Nate Silver has a good post up talking about the extreme exaggeration about the teabigot crowd size from the right, an exaggeration that puts all disputes over the size of protests in the past to bed. In the past, conservatives have, at best, been able to accuse liberals of exaggerating crowd sizes to be two, maybe three times the size they are. But the number being pushed by conservatives---and that was continuing to be emailed around and touted in comments sections after Michelle Malkin sheepishly corrected herself---was 2.2 million protesters, when the reality is closer to 60,000. Like Nate said:
That's not a twofold or threefold exaggeration -- it's roughly a thirtyfold exaggeration.
The way this false estimate came into being is relatively simple: Matt Kibbe, the president of FreedomWorks, lied, claiming that ABC News had reported numbers of between 1.0 and 1.5 million when they never did anything of the sort. A few tweets later, the numbers had been exaggerated still further to 2 million. Kibbe wasn't "in error", as Malkin gently puts it. He lied. He did the equivalent of telling people that his penis is 53 inches long.
The exaggeration of the crowd size tailors neatly the delusions and hysteria being pushed by the teabaggers. While it wasn't 2.2 million people, it's nonetheless tempting to suggest that never have so many yelled so loudly while knowing so little and believing so many lies. The teabaggers believe in death panels established to prioritize illegal immigrants over their white grandmothers, that schools will be installing abortion clinics in schools so they can perform abortions between classes, that the health care plan is actually a secret plan to get every Republican voter on record so they can put them in concentration camps. (You'd think voting booths would be more effective.) They've felt exactly zero need to attach themselves to reality in the past, so why would they be stopped by just making up physically impossible numbers for their protest? Hell, they should have said 5 million. There was a failure of imagination going on here.

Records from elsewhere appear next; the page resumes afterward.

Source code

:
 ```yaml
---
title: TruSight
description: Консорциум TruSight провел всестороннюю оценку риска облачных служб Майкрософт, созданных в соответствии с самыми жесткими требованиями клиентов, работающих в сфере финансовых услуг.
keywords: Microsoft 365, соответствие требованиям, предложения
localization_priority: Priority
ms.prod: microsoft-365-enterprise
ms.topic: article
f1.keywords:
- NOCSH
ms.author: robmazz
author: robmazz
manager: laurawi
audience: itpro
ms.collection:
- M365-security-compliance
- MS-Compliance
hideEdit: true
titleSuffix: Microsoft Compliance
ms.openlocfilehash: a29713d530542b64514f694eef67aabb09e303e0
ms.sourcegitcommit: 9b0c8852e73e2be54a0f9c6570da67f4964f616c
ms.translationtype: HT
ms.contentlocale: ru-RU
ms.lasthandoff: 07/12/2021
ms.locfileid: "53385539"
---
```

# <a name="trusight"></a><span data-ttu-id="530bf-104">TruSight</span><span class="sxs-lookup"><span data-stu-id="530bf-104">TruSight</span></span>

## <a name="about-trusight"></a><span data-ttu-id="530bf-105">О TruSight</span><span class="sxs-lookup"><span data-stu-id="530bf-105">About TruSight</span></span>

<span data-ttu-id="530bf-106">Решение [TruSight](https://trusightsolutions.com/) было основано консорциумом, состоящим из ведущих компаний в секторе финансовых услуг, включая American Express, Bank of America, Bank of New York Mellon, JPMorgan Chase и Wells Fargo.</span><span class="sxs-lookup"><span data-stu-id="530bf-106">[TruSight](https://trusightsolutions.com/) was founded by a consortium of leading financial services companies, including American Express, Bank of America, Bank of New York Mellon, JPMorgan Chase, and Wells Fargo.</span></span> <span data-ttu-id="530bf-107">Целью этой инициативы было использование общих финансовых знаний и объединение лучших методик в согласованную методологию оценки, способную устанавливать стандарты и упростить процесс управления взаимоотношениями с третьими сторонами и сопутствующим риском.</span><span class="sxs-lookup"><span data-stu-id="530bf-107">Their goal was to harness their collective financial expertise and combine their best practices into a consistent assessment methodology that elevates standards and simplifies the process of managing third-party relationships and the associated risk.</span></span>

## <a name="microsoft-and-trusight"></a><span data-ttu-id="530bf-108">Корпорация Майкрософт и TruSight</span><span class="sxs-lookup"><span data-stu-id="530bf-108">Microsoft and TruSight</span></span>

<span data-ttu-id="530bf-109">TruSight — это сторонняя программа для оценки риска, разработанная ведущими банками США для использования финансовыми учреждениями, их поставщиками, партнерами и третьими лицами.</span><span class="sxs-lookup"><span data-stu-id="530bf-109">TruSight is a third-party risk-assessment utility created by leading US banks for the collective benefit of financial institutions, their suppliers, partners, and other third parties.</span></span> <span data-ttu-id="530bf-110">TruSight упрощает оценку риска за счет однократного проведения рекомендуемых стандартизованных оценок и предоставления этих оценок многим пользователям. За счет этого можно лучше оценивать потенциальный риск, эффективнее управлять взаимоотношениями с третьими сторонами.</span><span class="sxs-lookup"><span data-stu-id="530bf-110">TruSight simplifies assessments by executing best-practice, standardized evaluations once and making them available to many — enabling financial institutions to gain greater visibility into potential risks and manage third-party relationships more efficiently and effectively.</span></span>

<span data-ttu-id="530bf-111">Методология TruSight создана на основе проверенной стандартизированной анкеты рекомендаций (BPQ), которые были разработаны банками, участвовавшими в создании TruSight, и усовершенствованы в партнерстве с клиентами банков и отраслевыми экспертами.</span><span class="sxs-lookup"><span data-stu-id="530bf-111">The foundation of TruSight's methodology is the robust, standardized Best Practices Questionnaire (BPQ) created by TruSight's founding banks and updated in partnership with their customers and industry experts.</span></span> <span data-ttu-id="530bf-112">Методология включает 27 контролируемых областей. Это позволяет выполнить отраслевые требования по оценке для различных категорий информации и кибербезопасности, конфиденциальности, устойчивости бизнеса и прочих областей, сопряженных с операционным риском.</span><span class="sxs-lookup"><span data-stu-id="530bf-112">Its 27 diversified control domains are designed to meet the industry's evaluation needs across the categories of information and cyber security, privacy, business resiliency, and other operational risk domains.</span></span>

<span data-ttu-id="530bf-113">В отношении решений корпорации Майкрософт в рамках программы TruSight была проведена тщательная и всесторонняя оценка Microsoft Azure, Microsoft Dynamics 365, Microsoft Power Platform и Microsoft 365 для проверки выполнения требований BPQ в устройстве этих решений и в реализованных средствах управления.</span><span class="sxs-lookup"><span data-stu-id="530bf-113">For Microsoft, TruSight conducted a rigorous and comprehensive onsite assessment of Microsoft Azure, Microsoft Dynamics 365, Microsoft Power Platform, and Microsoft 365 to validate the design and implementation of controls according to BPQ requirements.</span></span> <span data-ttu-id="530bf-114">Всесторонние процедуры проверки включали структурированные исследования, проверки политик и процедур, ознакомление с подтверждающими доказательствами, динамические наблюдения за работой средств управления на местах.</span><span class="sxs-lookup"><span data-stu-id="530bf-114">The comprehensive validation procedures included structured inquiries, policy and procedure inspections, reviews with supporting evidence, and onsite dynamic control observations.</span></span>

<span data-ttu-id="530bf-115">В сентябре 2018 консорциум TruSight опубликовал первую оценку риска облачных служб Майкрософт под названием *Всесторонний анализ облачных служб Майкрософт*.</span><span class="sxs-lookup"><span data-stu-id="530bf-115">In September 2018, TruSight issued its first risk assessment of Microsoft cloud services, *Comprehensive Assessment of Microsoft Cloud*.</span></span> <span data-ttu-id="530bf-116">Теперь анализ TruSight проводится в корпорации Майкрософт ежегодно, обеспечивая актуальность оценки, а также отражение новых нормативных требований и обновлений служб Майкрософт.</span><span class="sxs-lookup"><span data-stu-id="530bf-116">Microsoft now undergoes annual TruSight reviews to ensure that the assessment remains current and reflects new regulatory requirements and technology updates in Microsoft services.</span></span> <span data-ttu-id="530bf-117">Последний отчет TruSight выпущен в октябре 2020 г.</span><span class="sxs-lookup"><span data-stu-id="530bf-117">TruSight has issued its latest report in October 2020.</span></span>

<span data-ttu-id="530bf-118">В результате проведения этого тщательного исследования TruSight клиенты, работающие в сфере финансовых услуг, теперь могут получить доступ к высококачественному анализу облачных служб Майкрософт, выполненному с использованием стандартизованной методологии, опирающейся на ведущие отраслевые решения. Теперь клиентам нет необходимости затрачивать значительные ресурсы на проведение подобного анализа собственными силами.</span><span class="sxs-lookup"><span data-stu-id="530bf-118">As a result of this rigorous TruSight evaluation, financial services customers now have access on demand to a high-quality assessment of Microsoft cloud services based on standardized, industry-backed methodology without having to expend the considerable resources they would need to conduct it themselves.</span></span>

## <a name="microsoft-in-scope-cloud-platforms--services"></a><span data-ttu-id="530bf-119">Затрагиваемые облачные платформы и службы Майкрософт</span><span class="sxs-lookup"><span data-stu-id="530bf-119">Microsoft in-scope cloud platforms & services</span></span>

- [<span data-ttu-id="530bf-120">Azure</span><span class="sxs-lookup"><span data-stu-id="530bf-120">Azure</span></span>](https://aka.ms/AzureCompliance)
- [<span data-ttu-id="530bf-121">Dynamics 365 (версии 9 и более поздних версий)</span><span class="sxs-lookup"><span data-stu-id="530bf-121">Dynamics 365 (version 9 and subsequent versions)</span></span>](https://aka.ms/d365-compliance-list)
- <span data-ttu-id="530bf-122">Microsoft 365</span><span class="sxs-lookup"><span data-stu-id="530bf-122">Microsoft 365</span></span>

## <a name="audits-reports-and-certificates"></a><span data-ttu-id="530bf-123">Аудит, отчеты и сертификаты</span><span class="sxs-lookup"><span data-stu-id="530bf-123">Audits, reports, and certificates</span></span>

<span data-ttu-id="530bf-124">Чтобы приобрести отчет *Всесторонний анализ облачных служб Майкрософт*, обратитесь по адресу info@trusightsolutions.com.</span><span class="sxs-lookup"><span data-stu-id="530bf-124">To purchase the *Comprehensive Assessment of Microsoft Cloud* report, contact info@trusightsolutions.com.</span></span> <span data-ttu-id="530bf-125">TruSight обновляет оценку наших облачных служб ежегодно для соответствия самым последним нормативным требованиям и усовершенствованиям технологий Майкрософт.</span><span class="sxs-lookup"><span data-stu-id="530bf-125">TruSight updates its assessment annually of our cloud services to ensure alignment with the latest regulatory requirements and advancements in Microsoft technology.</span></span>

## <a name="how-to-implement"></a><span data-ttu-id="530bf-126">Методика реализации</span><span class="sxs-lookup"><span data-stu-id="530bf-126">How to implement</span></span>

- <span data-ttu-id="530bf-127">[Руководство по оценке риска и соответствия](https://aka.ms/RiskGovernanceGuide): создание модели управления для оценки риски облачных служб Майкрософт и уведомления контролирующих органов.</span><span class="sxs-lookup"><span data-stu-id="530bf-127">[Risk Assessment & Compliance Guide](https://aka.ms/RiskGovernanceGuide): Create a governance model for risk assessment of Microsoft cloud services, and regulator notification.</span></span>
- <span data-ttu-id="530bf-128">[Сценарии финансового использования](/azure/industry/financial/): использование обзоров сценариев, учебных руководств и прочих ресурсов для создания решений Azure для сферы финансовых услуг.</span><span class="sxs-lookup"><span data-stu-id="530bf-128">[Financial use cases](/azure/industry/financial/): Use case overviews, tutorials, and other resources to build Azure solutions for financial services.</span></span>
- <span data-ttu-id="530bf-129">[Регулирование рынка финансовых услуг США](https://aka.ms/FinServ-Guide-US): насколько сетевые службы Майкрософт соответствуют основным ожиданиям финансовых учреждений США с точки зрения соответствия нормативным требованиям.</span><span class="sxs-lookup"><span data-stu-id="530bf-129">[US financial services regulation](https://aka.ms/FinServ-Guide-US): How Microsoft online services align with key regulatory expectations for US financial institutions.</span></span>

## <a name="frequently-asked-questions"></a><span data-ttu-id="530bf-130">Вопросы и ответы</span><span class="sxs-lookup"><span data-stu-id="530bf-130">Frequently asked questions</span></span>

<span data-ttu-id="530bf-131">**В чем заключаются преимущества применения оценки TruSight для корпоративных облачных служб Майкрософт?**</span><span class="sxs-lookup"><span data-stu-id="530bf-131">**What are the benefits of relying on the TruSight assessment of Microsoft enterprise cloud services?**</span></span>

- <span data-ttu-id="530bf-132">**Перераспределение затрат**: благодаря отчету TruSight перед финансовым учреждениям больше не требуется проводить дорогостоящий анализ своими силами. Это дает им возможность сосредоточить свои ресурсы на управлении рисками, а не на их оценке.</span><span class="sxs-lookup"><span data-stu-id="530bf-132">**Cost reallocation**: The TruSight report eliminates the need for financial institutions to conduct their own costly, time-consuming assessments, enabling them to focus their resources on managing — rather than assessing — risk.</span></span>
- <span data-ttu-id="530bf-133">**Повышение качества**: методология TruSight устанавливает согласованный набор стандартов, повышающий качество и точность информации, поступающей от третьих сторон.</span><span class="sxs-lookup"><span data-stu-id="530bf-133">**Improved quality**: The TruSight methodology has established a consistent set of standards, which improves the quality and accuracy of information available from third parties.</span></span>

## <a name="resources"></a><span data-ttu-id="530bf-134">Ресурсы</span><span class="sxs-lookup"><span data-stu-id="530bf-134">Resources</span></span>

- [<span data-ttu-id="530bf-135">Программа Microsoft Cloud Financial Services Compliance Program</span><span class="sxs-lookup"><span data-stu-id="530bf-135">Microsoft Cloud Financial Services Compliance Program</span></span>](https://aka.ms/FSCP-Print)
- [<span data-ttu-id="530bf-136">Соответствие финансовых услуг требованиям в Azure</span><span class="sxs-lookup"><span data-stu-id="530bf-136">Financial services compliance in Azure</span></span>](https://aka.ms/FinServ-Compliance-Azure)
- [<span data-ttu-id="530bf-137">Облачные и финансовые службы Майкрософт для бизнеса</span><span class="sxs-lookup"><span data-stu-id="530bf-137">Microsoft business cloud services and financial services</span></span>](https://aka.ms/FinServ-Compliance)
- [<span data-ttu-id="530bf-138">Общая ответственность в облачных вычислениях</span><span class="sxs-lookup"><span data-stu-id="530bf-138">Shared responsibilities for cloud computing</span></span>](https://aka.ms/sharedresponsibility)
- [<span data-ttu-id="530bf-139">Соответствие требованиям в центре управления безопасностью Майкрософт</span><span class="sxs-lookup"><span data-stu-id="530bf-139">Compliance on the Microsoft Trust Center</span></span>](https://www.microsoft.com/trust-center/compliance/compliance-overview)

One of the favorite myths being trotted out before the protesters had even cleared out was the myth that no trash was left behind. Stephen Suh was the only blogger that I saw that noted that this is actually something that wingnuts claim after every single wingnut gathering. They aren't particularly original people, and certain myths get trotted out pretty much every time they get stimulated, as this thread---which devolved into a lot of wingnuts praising the Confederacy and all but claiming that their brave Southern heroes didn't own slaves---demonstrates. I first heard the "conservative crowds didn't leave a speck of litter" argument around 1994, when I heard Rush Limbaugh claim it about a gathering he had. I'm sure it's much older than that. The funniest thing is that these ancient, creaky myths are trotted out every time as if they had just discovered their own purity and awesomeness. The myth, of course, is based on self-delusion and I'm sure a certain tautology. Wingnuts who saw trash on the ground a) ignored it or b) blamed it on someone else. Thers got a picture of the non-trash left by the pure and the righteous.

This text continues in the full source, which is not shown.